Using the material below, print the line that contains "Ce dont nous", the line that contains "statut du circuit-breaker", and every line in between, exactly and nothing else.

* _Task material_:

==*==

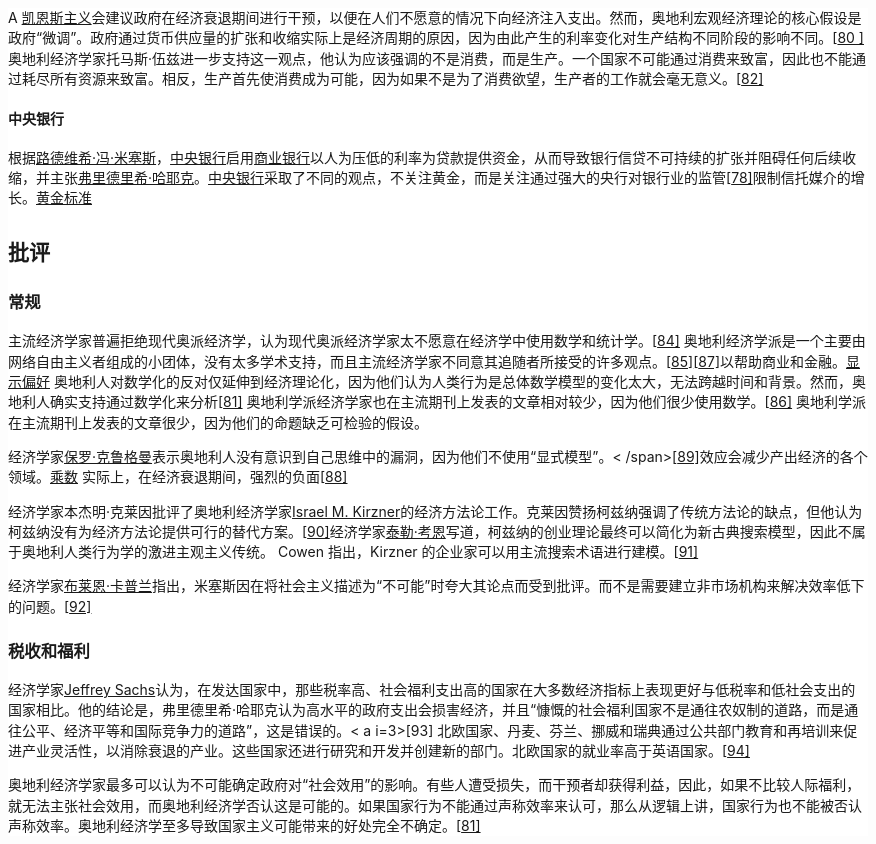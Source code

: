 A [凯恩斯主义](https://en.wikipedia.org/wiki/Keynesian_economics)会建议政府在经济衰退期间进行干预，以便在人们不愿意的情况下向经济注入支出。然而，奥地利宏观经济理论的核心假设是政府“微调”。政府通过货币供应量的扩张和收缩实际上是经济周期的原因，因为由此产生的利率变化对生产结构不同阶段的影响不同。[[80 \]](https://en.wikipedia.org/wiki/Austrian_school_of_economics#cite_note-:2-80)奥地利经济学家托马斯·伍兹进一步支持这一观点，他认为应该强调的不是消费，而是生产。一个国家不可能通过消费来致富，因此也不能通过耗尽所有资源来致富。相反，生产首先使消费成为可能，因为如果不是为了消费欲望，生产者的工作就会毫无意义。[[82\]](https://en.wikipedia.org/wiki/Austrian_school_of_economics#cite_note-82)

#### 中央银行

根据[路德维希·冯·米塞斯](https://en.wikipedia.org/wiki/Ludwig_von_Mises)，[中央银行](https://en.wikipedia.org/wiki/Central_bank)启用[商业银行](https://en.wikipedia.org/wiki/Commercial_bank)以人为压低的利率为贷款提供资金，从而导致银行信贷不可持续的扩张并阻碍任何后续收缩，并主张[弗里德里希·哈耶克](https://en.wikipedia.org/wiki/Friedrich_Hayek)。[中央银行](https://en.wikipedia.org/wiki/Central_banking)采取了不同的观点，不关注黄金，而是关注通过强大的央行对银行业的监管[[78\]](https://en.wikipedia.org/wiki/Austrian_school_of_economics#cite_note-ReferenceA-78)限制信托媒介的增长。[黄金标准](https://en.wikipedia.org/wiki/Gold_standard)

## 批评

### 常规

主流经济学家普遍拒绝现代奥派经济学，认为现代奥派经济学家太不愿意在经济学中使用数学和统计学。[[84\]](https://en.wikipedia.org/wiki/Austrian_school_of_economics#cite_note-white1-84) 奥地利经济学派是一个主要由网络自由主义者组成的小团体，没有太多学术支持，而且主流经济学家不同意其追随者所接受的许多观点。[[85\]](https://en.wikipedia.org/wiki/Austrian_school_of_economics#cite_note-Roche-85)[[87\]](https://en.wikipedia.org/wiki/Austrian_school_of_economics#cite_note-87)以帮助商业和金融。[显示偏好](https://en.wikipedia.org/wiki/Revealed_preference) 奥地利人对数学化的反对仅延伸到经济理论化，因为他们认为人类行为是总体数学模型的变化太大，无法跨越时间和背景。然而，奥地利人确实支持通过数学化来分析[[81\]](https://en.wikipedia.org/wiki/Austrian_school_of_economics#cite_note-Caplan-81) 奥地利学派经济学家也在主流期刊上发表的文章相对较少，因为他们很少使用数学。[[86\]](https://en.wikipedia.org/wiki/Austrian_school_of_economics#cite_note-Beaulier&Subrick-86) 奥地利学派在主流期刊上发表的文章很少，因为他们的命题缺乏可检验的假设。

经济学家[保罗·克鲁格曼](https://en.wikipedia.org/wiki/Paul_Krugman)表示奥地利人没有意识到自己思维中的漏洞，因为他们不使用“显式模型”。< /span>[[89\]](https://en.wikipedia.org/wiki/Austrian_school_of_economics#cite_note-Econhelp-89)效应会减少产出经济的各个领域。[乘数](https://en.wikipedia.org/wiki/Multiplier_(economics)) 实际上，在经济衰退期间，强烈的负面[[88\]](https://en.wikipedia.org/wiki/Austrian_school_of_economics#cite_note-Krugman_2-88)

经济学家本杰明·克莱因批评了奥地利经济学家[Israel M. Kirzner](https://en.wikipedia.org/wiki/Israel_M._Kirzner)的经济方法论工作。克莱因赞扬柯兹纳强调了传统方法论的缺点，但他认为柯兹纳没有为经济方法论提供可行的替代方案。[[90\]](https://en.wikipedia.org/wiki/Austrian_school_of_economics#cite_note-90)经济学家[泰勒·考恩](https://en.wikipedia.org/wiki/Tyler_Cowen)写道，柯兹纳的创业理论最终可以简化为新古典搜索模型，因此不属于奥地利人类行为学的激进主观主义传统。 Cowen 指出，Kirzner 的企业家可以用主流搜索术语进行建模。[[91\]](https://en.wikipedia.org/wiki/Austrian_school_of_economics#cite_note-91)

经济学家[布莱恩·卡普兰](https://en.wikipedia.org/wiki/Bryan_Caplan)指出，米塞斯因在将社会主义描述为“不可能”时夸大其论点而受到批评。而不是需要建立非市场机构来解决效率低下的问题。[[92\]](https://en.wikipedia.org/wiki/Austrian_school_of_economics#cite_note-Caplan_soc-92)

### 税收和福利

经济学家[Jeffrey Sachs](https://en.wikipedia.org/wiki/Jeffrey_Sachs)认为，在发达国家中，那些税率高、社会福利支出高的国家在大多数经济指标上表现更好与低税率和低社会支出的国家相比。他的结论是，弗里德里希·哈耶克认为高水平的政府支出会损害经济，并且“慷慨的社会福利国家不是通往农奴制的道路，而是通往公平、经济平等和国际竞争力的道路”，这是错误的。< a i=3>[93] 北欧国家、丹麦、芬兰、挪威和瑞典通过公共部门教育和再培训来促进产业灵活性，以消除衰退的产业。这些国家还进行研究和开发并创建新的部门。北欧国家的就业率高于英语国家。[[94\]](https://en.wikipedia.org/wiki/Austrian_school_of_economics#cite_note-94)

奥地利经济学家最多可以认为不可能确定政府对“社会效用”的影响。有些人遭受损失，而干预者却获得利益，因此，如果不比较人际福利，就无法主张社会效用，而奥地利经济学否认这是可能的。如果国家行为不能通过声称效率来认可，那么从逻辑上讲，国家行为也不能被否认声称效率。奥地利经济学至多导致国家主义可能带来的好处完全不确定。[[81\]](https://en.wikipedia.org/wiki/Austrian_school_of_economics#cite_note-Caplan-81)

==*==

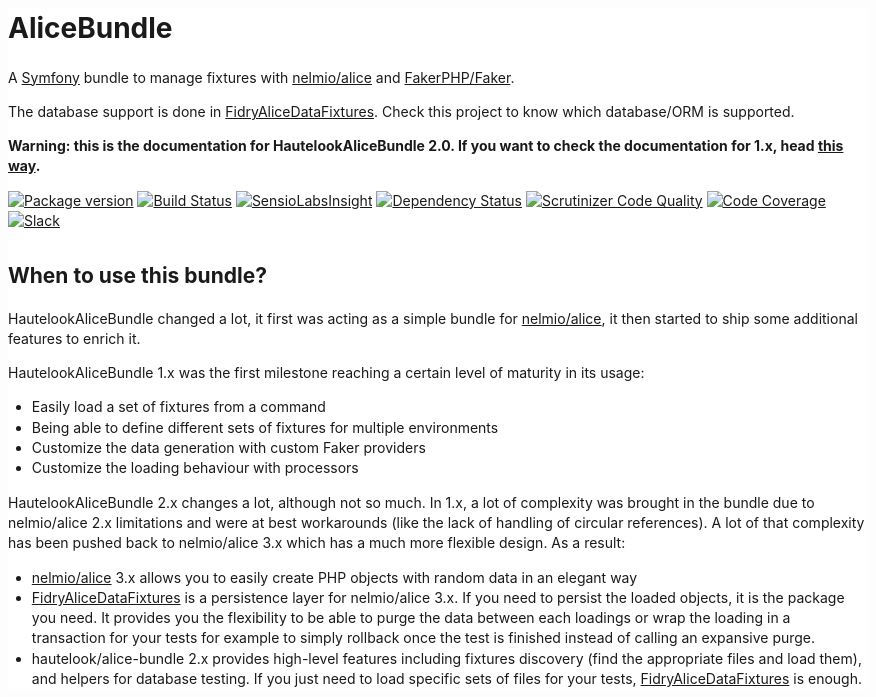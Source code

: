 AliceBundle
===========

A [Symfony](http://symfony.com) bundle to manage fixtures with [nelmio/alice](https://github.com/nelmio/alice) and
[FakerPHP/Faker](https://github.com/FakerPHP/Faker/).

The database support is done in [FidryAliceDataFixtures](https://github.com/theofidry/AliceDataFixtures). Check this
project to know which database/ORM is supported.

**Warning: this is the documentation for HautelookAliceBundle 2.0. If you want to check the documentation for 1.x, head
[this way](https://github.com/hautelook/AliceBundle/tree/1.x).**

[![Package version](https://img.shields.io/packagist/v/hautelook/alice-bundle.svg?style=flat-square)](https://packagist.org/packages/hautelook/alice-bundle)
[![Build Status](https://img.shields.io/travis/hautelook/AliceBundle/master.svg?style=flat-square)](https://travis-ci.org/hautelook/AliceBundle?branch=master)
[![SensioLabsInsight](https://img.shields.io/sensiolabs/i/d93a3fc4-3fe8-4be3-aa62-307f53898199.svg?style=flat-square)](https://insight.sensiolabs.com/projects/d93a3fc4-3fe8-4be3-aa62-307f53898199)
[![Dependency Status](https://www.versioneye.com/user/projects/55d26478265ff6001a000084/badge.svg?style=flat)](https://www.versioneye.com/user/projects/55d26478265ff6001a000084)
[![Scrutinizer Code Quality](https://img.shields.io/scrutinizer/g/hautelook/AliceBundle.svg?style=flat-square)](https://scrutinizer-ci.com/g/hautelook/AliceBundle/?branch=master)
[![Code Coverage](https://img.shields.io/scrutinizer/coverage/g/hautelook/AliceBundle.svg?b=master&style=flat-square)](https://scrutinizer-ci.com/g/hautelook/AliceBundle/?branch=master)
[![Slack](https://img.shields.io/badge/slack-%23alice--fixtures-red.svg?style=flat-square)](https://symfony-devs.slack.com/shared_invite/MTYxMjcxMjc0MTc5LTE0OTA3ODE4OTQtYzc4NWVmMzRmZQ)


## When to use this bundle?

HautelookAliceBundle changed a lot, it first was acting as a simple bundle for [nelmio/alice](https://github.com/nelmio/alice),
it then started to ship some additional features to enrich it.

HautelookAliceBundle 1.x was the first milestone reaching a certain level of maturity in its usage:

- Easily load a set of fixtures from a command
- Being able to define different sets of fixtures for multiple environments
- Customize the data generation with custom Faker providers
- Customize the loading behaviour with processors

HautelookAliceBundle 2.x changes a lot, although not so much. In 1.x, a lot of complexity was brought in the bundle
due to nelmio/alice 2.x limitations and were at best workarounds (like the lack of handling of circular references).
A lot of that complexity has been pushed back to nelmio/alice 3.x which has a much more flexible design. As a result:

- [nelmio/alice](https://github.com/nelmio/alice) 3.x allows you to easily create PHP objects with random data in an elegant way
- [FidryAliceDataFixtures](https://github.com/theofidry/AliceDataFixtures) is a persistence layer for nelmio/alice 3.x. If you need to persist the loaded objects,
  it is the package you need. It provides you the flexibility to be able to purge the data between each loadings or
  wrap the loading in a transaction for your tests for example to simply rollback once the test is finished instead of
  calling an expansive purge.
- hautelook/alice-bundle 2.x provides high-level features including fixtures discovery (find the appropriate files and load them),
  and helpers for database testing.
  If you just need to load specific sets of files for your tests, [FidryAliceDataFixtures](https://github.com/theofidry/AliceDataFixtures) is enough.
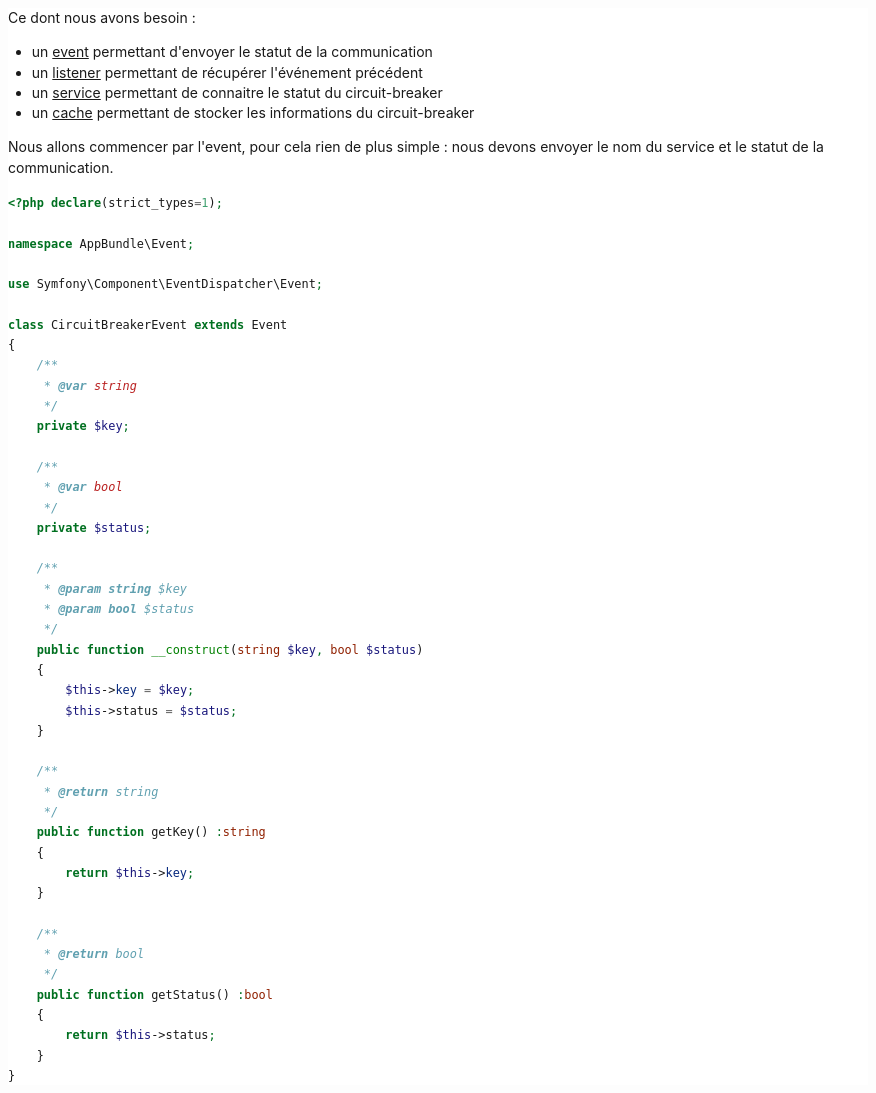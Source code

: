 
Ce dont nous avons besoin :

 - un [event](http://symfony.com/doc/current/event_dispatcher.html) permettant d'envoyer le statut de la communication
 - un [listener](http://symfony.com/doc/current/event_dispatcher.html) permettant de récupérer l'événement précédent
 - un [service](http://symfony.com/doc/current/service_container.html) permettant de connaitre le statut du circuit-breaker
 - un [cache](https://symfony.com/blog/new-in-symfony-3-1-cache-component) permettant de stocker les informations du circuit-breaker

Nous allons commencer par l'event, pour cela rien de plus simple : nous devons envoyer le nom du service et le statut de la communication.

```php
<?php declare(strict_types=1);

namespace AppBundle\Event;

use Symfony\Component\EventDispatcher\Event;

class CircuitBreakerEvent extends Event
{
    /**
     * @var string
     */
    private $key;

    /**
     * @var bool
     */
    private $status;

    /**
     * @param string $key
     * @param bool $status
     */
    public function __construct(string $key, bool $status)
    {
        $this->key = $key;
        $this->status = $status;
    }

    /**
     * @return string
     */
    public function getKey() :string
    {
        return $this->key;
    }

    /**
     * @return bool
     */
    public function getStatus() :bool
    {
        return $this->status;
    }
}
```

==*==

* _Result for this task_:
Ce dont nous avons besoin :

 - un [event](http://symfony.com/doc/current/event_dispatcher.html) permettant d'envoyer le statut de la communication
 - un [listener](http://symfony.com/doc/current/event_dispatcher.html) permettant de récupérer l'événement précédent
 - un [service](http://symfony.com/doc/current/service_container.html) permettant de connaitre le statut du circuit-breaker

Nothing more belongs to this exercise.